In un mondo che esalta la perfezione, il Kintsugi insegna un’estetica opposta: la bellezza della cicatrice. Questa antica arte giapponese, usata per riparare ceramiche rotte con lacca mista a polvere d’oro, è diventata nel tempo anche un potente simbolo psicologico: guarire non significa cancellare le ferite, ma valorizzarle.

Cos’è il Kintsugi

Il termine Kintsugi significa letteralmente “riparare con l’oro”. Quando una tazza o una ciotola si rompe, invece di buttarla via o cercare di nascondere le crepe, l’artigiano le salda usando oro o argento. Il risultato è un oggetto unico, le cui linee di frattura diventano parte integrante della sua storia.

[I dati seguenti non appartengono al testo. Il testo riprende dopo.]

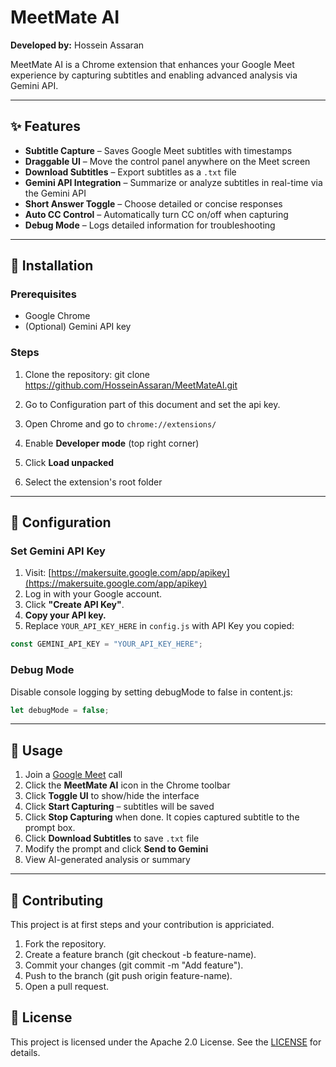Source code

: # MeetMate AI

**Developed by:** Hossein Assaran

MeetMate AI is a Chrome extension that enhances your Google Meet experience by capturing subtitles and enabling advanced analysis via Gemini API.

---

## ✨ Features

- **Subtitle Capture** – Saves Google Meet subtitles with timestamps  
- **Draggable UI** – Move the control panel anywhere on the Meet screen  
- **Download Subtitles** – Export subtitles as a `.txt` file  
- **Gemini API Integration** – Summarize or analyze subtitles in real-time via the Gemini API 
- **Short Answer Toggle** – Choose detailed or concise responses  
- **Auto CC Control** – Automatically turn CC on/off when capturing  
- **Debug Mode** – Logs detailed information for troubleshooting

---

## 🔧 Installation

### Prerequisites

- Google Chrome  
- (Optional) Gemini API key

### Steps

1. Clone the repository:
   git clone https://github.com/HosseinAssaran/MeetMateAI.git

2. Go to Configuration part of this document and set the api key.
3. Open Chrome and go to `chrome://extensions/`
4. Enable **Developer mode** (top right corner)
5. Click **Load unpacked**
6. Select the extension's root folder

---

## 🔑 Configuration

### Set Gemini API Key

1. Visit: [https://makersuite.google.com/app/apikey](https://makersuite.google.com/app/apikey)
2. Log in with your Google account.
3. Click **"Create API Key"**.
4. **Copy your API key.**
5. Replace `YOUR_API_KEY_HERE` in `config.js` with API Key you copied:
```js
const GEMINI_API_KEY = "YOUR_API_KEY_HERE";
```

### Debug Mode
Disable console logging by setting debugMode to false in content.js:
```js
let debugMode = false;
```

---

## 🚀 Usage

1. Join a [Google Meet](https://meet.google.com) call  
2. Click the **MeetMate AI** icon in the Chrome toolbar  
3. Click **Toggle UI** to show/hide the interface  
4. Click **Start Capturing** – subtitles will be saved  
5. Click **Stop Capturing** when done. It copies captured subtitle to the prompt box.
6. Click **Download Subtitles** to save `.txt` file  
7. Modify the prompt and click **Send to Gemini**  
8. View AI-generated analysis or summary

---

## 🤝 Contributing
This project is at first steps and your contribution is appriciated.
1. Fork the repository.
2. Create a feature branch (git checkout -b feature-name).
3. Commit your changes (git commit -m "Add feature").
4. Push to the branch (git push origin feature-name).
5. Open a pull request.

## 📄 License
This project is licensed under the Apache 2.0 License.
See the [LICENSE](LICENSE) for details.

Secondo la filosofia giapponese, non si tratta solo di riparare, ma di trasformare una ferita in un’opera d’arte. Ogni crepa racconta un momento, un passaggio, un crollo… e la capacità di rialzarsi.

Il significato psicologico del Kintsugi

Dal punto di vista della psicologia, il Kintsugi offre una metafora terapeutica preziosa. Le esperienze dolorose – traumi, perdite, momenti di crisi – lasciano segni. Spesso si cerca di ignorarli o nasconderli, nel tentativo di “tornare come prima”. Ma la guarigione autentica non passa dalla negazione, bensì dall’integrazione di quelle ferite nel proprio vissuto.

Il Kintsugi ci insegna che le nostre fratture non ci rendono difettosi, ma ci definiscono, ci danno forma. Proprio come la ceramica ricostruita diventa più bella e più resistente, anche le persone che attraversano e superano le difficoltà emergono più forti, consapevoli, ricche di significato.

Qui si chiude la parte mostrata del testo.